--- Aim of the exercise ---
Set down every entry exactly as it was written.

------ Available records ------

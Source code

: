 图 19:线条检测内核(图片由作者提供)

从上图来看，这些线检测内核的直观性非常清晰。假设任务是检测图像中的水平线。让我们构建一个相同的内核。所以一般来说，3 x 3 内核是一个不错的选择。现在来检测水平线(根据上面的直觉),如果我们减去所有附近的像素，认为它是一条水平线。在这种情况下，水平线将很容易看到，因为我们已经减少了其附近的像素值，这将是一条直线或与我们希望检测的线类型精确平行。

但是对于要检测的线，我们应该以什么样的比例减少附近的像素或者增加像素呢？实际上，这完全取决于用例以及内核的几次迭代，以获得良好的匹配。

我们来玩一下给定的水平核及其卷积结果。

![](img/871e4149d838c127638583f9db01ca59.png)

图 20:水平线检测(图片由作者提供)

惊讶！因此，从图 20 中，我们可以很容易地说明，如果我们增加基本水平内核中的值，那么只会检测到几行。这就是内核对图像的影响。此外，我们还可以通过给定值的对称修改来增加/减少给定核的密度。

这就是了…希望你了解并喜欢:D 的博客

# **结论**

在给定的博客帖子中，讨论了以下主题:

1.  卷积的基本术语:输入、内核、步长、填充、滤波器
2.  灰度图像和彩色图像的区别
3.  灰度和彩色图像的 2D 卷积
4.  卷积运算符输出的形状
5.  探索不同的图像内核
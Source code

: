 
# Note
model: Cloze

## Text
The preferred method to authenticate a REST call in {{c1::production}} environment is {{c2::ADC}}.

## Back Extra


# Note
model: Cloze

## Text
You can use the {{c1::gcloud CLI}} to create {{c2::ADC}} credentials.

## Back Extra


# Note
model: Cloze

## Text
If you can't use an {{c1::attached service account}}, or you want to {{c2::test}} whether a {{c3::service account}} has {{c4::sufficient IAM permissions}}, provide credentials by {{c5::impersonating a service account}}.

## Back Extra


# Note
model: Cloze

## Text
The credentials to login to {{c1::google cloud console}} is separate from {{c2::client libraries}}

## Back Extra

------

--- Response to this exercise ---
Source code

: 图 19:线条检测内核(图片由作者提供)

从上图来看，这些线检测内核的直观性非常清晰。假设任务是检测图像中的水平线。让我们构建一个相同的内核。所以一般来说，3 x 3 内核是一个不错的选择。现在来检测水平线(根据上面的直觉),如果我们减去所有附近的像素，认为它是一条水平线。在这种情况下，水平线将很容易看到，因为我们已经减少了其附近的像素值，这将是一条直线或与我们希望检测的线类型精确平行。

但是对于要检测的线，我们应该以什么样的比例减少附近的像素或者增加像素呢？实际上，这完全取决于用例以及内核的几次迭代，以获得良好的匹配。

我们来玩一下给定的水平核及其卷积结果。

![](img/871e4149d838c127638583f9db01ca59.png)

图 20:水平线检测(图片由作者提供)

惊讶！因此，从图 20 中，我们可以很容易地说明，如果我们增加基本水平内核中的值，那么只会检测到几行。这就是内核对图像的影响。此外，我们还可以通过给定值的对称修改来增加/减少给定核的密度。

这就是了…希望你了解并喜欢:D 的博客

# **结论**

在给定的博客帖子中，讨论了以下主题:

1.  卷积的基本术语:输入、内核、步长、填充、滤波器
2.  灰度图像和彩色图像的区别
3.  灰度和彩色图像的 2D 卷积
4.  卷积运算符输出的形状
5.  探索不同的图像内核
Source code

: 
# Note
model: Cloze

## Text
The preferred method to authenticate a REST call in {{c1::production}} environment is {{c2::ADC}}.

## Back Extra


# Note
model: Cloze

## Text
You can use the {{c1::gcloud CLI}} to create {{c2::ADC}} credentials.

## Back Extra


# Note
model: Cloze

## Text
If you can't use an {{c1::attached service account}}, or you want to {{c2::test}} whether a {{c3::service account}} has {{c4::sufficient IAM permissions}}, provide credentials by {{c5::impersonating a service account}}.

## Back Extra


# Note
model: Cloze

## Text
The credentials to login to {{c1::google cloud console}} is separate from {{c2::client libraries}}

## Back Extra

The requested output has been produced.